Так, к всеобщей радости, Кемаль устроил свою личную жизнь, и в одной из частных бесед Фахреттин-паша заметил:
— Мы все были очень довольны тем, что наконец-то постоянно находившийся на грани нервного срыва Ататюрк обрел себе подругу, способную развеять его тоску. И нация многим была обязана этой женщине, вернувшей Ататюрку спокойствие…
Афет на самом деле удалось то, чего еще не удавалось никому: пусть и исподволь, но все же управлять Кемалем.
Как и Фикрие, она всегда оказывалась там, где он хотел ее видеть, и никогда не появлялась там, где он не нуждался в ней.
Конечно, время от времени доставалось и ей, и сам Кемаль как-то откровенно заметил:
— Афет очень любит меня, но иногда я заставляю ее грустить…
Но как бы там ни было, она устраивала Кемаля, «дотянувшего» с ней до 1937 года, в котором она уехала учиться в Женеву.
После смерти Ататюрка она получила место профессора истории в Анкарском университете и представила Кемаля в своих воспоминаниях таким, каким он хотел видеть себя.
Но одной Афет Кемалю показалось мало, и он удочерил еще шесть девушек, его «настоящих жемчужин», как он сам называл их: Сабиху, Фикрие, Зехру, Небиле, Рюкийе и Юлькю.
Помимо Афет, Кемаль удочерил еще семь девочек.
Сложно сказать, насколько это правда, но Кемаль якобы признавался одному из близких друзей, Джеваду Аббасу, что не хотел бы иметь сына, так как боится, что тот «может оказаться дегенератом».
Однако, согласно некоторым источникам, был у него и приемный сын Мустафа.

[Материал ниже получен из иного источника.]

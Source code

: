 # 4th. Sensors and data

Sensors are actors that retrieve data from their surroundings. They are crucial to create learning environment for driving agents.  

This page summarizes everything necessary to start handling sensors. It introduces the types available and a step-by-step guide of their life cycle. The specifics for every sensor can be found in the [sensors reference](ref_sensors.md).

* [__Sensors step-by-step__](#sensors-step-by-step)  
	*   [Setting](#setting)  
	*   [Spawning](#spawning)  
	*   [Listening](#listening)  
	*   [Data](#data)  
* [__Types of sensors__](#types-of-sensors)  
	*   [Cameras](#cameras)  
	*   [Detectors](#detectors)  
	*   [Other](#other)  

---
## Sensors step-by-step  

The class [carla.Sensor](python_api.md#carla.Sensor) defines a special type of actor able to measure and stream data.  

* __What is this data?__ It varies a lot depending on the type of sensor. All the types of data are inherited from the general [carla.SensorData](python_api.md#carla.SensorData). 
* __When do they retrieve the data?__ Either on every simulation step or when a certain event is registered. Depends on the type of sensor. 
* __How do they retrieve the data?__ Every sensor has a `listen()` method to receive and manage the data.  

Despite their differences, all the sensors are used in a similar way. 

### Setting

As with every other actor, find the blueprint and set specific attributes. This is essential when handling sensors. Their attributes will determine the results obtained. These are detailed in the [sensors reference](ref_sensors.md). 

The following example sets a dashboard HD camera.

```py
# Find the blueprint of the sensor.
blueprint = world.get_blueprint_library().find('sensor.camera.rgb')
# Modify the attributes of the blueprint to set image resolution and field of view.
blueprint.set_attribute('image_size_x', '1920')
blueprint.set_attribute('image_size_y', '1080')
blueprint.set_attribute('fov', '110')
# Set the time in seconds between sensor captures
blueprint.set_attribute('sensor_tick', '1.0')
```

В случае с дочерьми Кемаль, который страстно желал создать образцовых представителей новой Турции, остался верным себе.
Если в жене он хотел видеть ту женщину, которй должна была стать любая турчанка, то в дочерях он видел будущее своей любимой Турции.

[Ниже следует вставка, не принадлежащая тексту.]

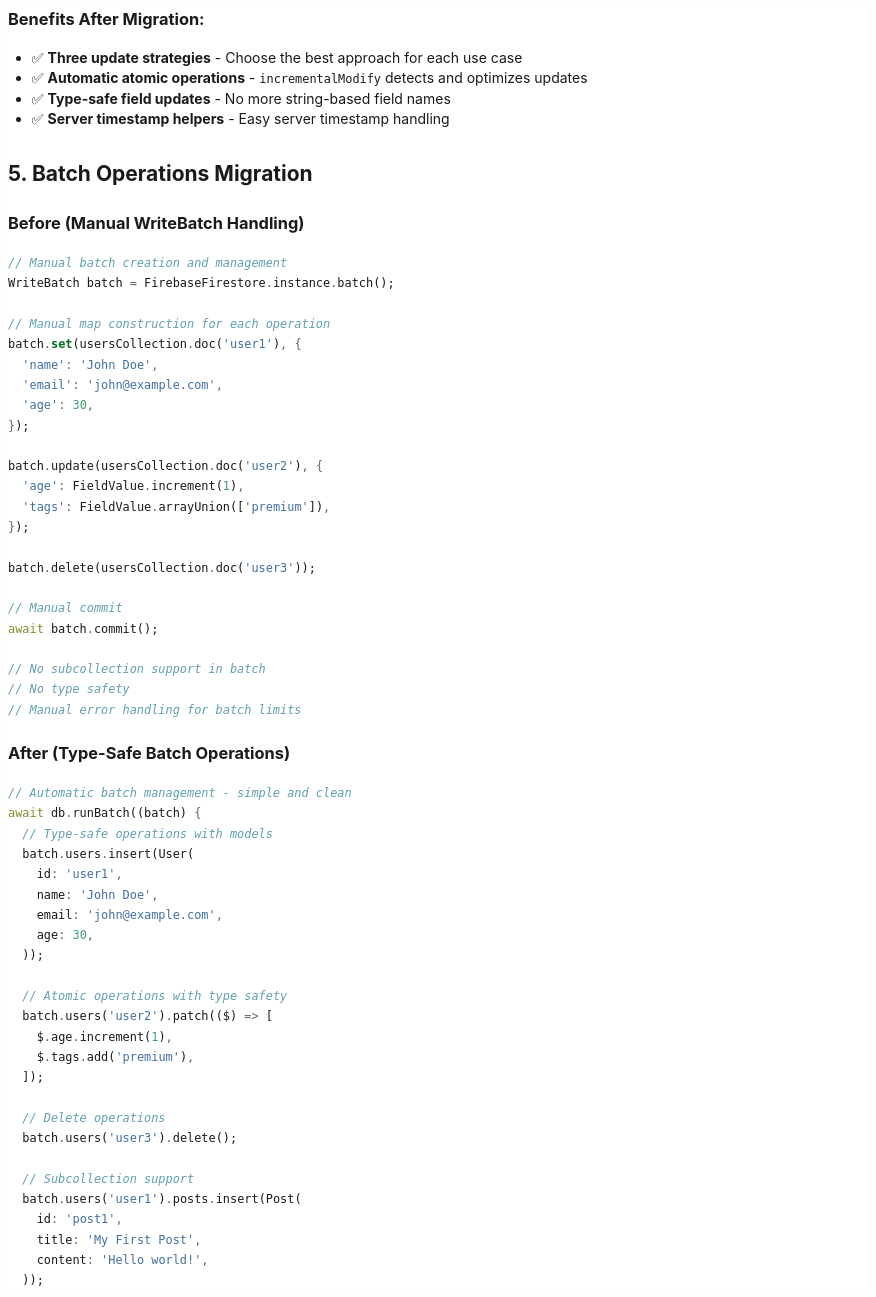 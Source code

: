 ### Benefits After Migration:
- ✅ **Three update strategies** - Choose the best approach for each use case
- ✅ **Automatic atomic operations** - `incrementalModify` detects and optimizes updates
- ✅ **Type-safe field updates** - No more string-based field names
- ✅ **Server timestamp helpers** - Easy server timestamp handling

## 5. Batch Operations Migration

### Before (Manual WriteBatch Handling)
```dart
// Manual batch creation and management
WriteBatch batch = FirebaseFirestore.instance.batch();

// Manual map construction for each operation
batch.set(usersCollection.doc('user1'), {
  'name': 'John Doe',
  'email': 'john@example.com',
  'age': 30,
});

batch.update(usersCollection.doc('user2'), {
  'age': FieldValue.increment(1),
  'tags': FieldValue.arrayUnion(['premium']),
});

batch.delete(usersCollection.doc('user3'));

// Manual commit
await batch.commit();

// No subcollection support in batch
// No type safety
// Manual error handling for batch limits
```

### After (Type-Safe Batch Operations)
```dart
// Automatic batch management - simple and clean
await db.runBatch((batch) {
  // Type-safe operations with models
  batch.users.insert(User(
    id: 'user1',
    name: 'John Doe',
    email: 'john@example.com',
    age: 30,
  ));
  
  // Atomic operations with type safety
  batch.users('user2').patch(($) => [
    $.age.increment(1),
    $.tags.add('premium'),
  ]);
  
  // Delete operations
  batch.users('user3').delete();
  
  // Subcollection support
  batch.users('user1').posts.insert(Post(
    id: 'post1',
    title: 'My First Post',
    content: 'Hello world!',
  ));
```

Девочки получили лучшее образование, какое тогда было возможно, в школе, открытой в Чанкая, затем в христианских учебных заведениях Стамбула и даже за границей.
Но даже здесь Кемаль остался верным себе и смотрел на удочерение им девочек как на социальный акт, поскольку после десяти лет войны в стране проживали ь тысячи сирот.

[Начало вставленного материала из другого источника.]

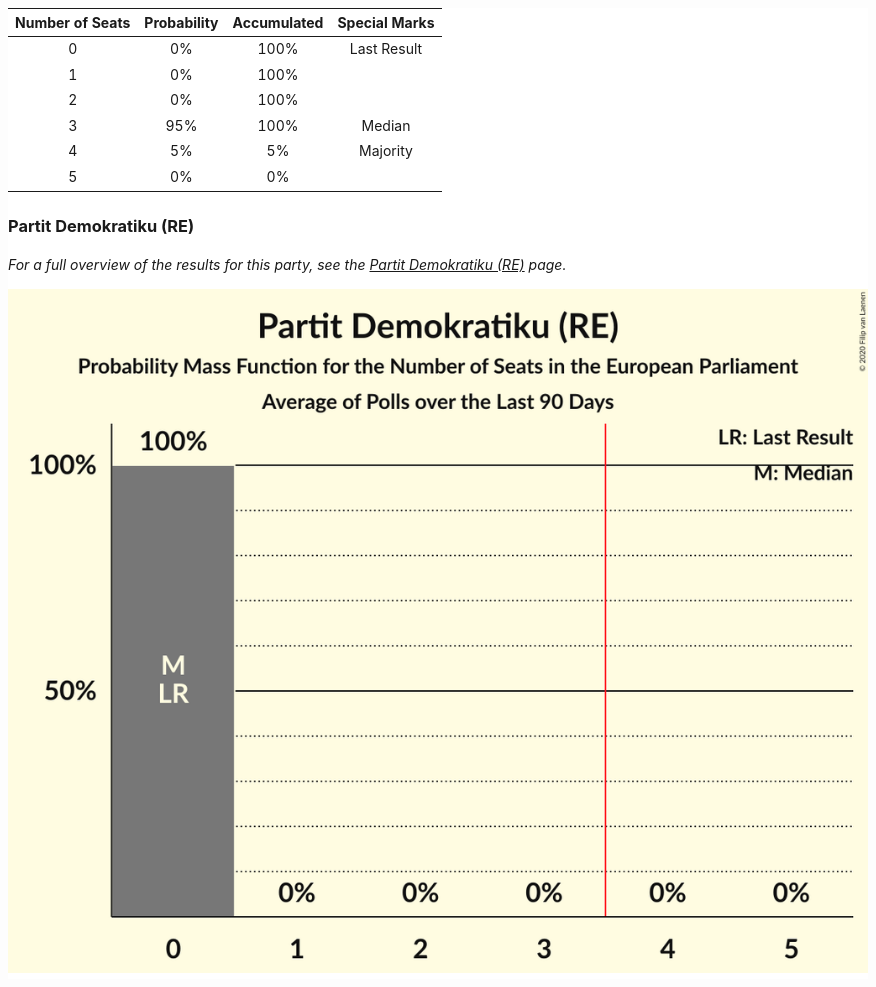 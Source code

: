 | Number of Seats | Probability | Accumulated | Special Marks |
|:---------------:|:-----------:|:-----------:|:-------------:|
| 0 | 0% | 100% | Last Result |
| 1 | 0% | 100% |  |
| 2 | 0% | 100% |  |
| 3 | 95% | 100% | Median |
| 4 | 5% | 5% | Majority |
| 5 | 0% | 0% |  |

### Partit Demokratiku (RE)

*For a full overview of the results for this party, see the [Partit Demokratiku (RE)](party-partitdemokratikure.html) page.*

![Graph with seats probability mass function not yet produced](average-seats-pmf-partitdemokratikure.png "Seats Probability Mass Function")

Во время войны за независимость Кязым Карабекир собрал около двух тысяч сирот в Восточной Анатолии.
Как отмечала Халиде Эдип, Карабекир был известен как «друг детей», а сироты прозвали его «папа-паша».
Тогда как Карабекир заботился о том, чтобы дети были обеспечены питанием, обучались музыке и столярному делу, Кемаль превращал сирот в символ.
Он подавал пример другим, поскольку считал, что воспитание детей начинается в семье.
— При виде сироты, — признавался он, — я испытываю глубокое сострадание и начинаю плакать. А ведь я плачу исключительно редко…
И такое признание человека, который прошел ад войны, дорого столио.
Несколько приемных дочерей Кемаля оказались достойны своего отца.
Афет Инан стала его советником, известным историком, активным проводником культурной революции, которую осуществлял Кемаль в тридцатые годы.
Сабиха Гекчен стала первой женщиной — военным летчиком в стране.